As the name suggests, grid search evaluates model performance based on a user-defined grid. A grid is simply all the possible combinations of the user-defined values of each hyperparameter.
For example, suppose your model has two hyperparameter values A and B and you would like to test the following values where set A = [10, 11] and set B = [0.1, 0.2], then the grid combinations are simply [10, 0.1], [10, 0.2], [11, 0.1], [11, 0.2].
Grid-search is very simple to understand, execute, and parallelize, but there are two major downsides:
Grid-search is very computationally expensive. If one’s model has many hyperparameters and one has no prior knowledge on which one to tune and what values to test, the computational resources needed increase exponentially with each hyperparameter added into the tuning process. For example, if one wants to test 10 values each for two hyperparameters A and B, one will need to test 10^2 = 100 combinations. If one has 4 hyperparameters A, B, C and D, one will need to compute 10^4 = 10000 combinations.

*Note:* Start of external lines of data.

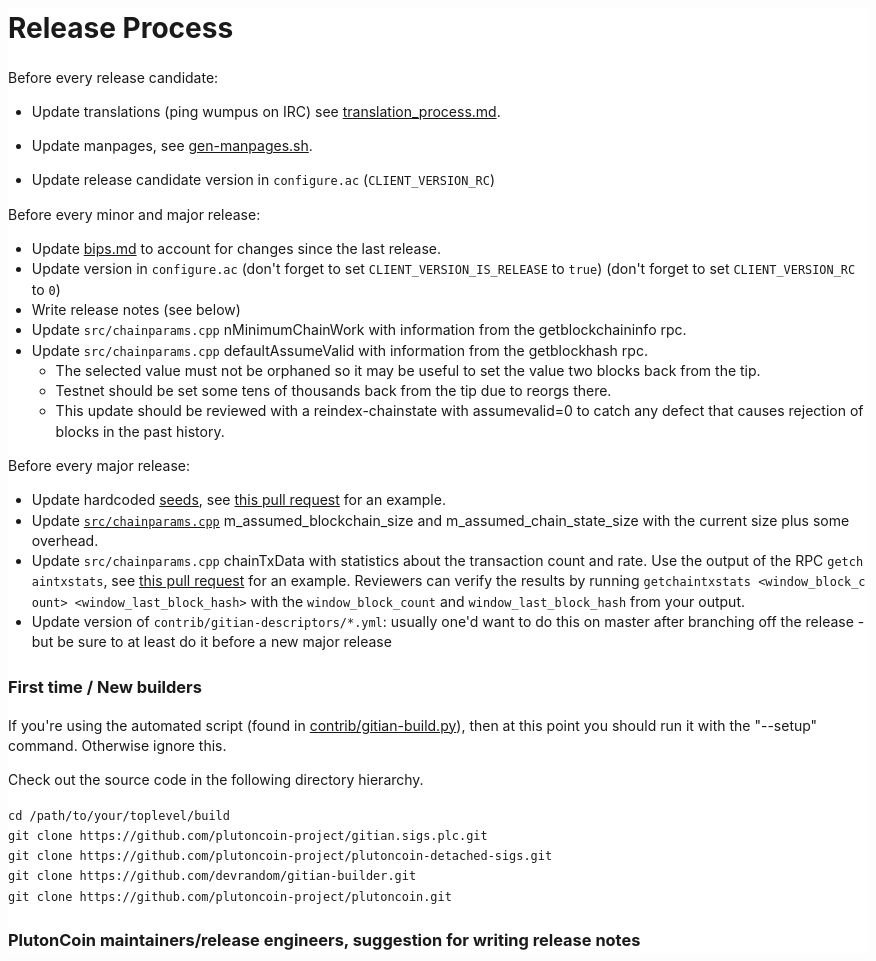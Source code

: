 Release Process
====================

Before every release candidate:

* Update translations (ping wumpus on IRC) see [translation_process.md](https://github.com/bitcoin/bitcoin/blob/master/doc/translation_process.md#synchronising-translations).

* Update manpages, see [gen-manpages.sh](https://github.com/plutoncoin-project/plutoncoin/blob/master/contrib/devtools/README.md#gen-manpagessh).
* Update release candidate version in `configure.ac` (`CLIENT_VERSION_RC`)

Before every minor and major release:

* Update [bips.md](bips.md) to account for changes since the last release.
* Update version in `configure.ac` (don't forget to set `CLIENT_VERSION_IS_RELEASE` to `true`) (don't forget to set `CLIENT_VERSION_RC` to `0`)
* Write release notes (see below)
* Update `src/chainparams.cpp` nMinimumChainWork with information from the getblockchaininfo rpc.
* Update `src/chainparams.cpp` defaultAssumeValid with information from the getblockhash rpc.
  - The selected value must not be orphaned so it may be useful to set the value two blocks back from the tip.
  - Testnet should be set some tens of thousands back from the tip due to reorgs there.
  - This update should be reviewed with a reindex-chainstate with assumevalid=0 to catch any defect
     that causes rejection of blocks in the past history.

Before every major release:

* Update hardcoded [seeds](/contrib/seeds/README.md), see [this pull request](https://github.com/bitcoin/bitcoin/pull/7415) for an example.
* Update [`src/chainparams.cpp`](/src/chainparams.cpp) m_assumed_blockchain_size and m_assumed_chain_state_size with the current size plus some overhead.
* Update `src/chainparams.cpp` chainTxData with statistics about the transaction count and rate. Use the output of the RPC `getchaintxstats`, see
  [this pull request](https://github.com/bitcoin/bitcoin/pull/12270) for an example. Reviewers can verify the results by running `getchaintxstats <window_block_count> <window_last_block_hash>` with the `window_block_count` and `window_last_block_hash` from your output.
* Update version of `contrib/gitian-descriptors/*.yml`: usually one'd want to do this on master after branching off the release - but be sure to at least do it before a new major release

### First time / New builders

If you're using the automated script (found in [contrib/gitian-build.py](/contrib/gitian-build.py)), then at this point you should run it with the "--setup" command. Otherwise ignore this.

Check out the source code in the following directory hierarchy.

    cd /path/to/your/toplevel/build
    git clone https://github.com/plutoncoin-project/gitian.sigs.plc.git
    git clone https://github.com/plutoncoin-project/plutoncoin-detached-sigs.git
    git clone https://github.com/devrandom/gitian-builder.git
    git clone https://github.com/plutoncoin-project/plutoncoin.git

### PlutonCoin maintainers/release engineers, suggestion for writing release notes
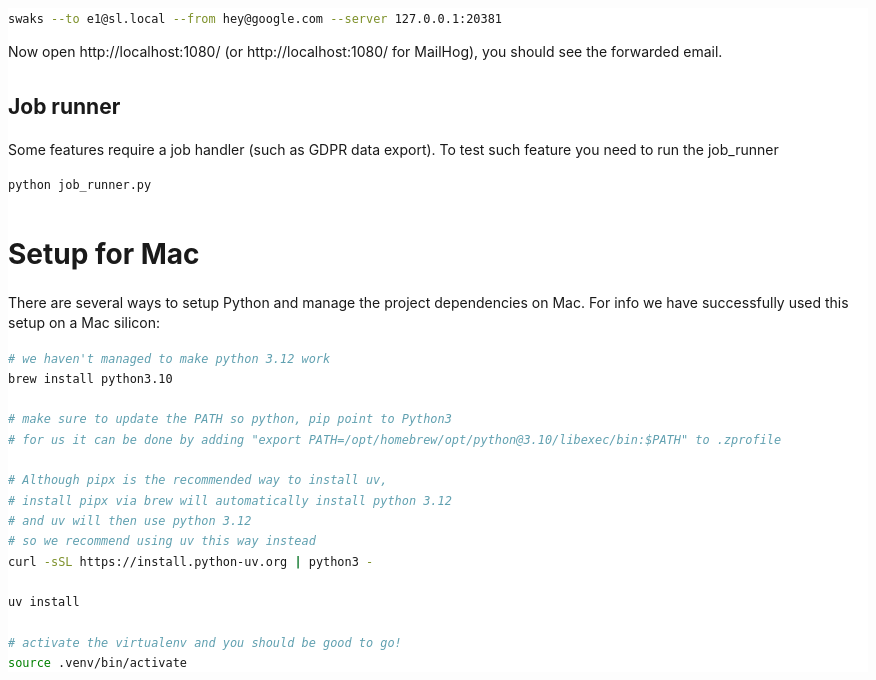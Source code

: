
 ```bash
swaks --to e1@sl.local --from hey@google.com --server 127.0.0.1:20381
```

Now open http://localhost:1080/ (or http://localhost:1080/ for MailHog), you should see the forwarded email.

## Job runner

Some features require a job handler (such as GDPR data export). To test such feature you need to run the job_runner

```bash
python job_runner.py
```

# Setup for Mac

There are several ways to setup Python and manage the project dependencies on Mac. For info we have successfully used this setup on a Mac silicon:

```bash
# we haven't managed to make python 3.12 work
brew install python3.10

# make sure to update the PATH so python, pip point to Python3
# for us it can be done by adding "export PATH=/opt/homebrew/opt/python@3.10/libexec/bin:$PATH" to .zprofile

# Although pipx is the recommended way to install uv,
# install pipx via brew will automatically install python 3.12
# and uv will then use python 3.12
# so we recommend using uv this way instead
curl -sSL https://install.python-uv.org | python3 -

uv install

# activate the virtualenv and you should be good to go!
source .venv/bin/activate

```
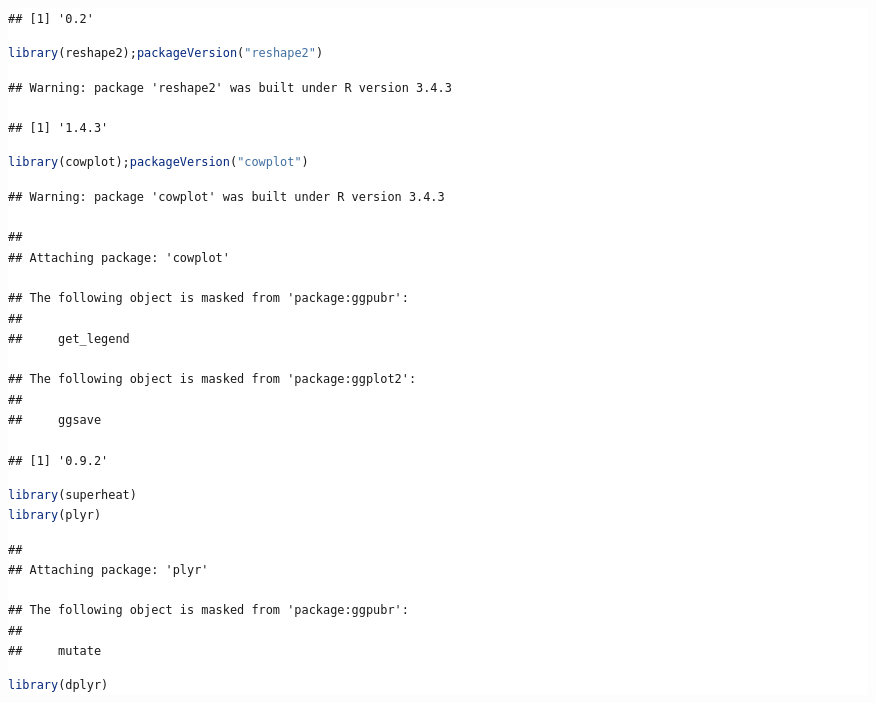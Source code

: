     ## [1] '0.2'

``` r
library(reshape2);packageVersion("reshape2")
```

    ## Warning: package 'reshape2' was built under R version 3.4.3

    ## [1] '1.4.3'

``` r
library(cowplot);packageVersion("cowplot")
```

    ## Warning: package 'cowplot' was built under R version 3.4.3

    ## 
    ## Attaching package: 'cowplot'

    ## The following object is masked from 'package:ggpubr':
    ## 
    ##     get_legend

    ## The following object is masked from 'package:ggplot2':
    ## 
    ##     ggsave

    ## [1] '0.9.2'

``` r
library(superheat)
library(plyr)
```

    ## 
    ## Attaching package: 'plyr'

    ## The following object is masked from 'package:ggpubr':
    ## 
    ##     mutate

``` r
library(dplyr)
```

Unless one has vast computational resources for large-scale parallelization, the tuning process for a big dataset can be horrifyingly long.
Even if one is willing to put in the computational resources, there is no guarantee that the search will yield good results. For hyperparameters that have a wide, continuous range, optimal combinations may lie between or beyond the user-defined grid. Very often, in practice, user needs to run multiple rounds testing different ranges to narrow the search space down. See illustration below that shows how optimal solution is missed due to the restriction of a grid structure.
The optimal combination lies between the grid intersection at the dot located inside the bottom square.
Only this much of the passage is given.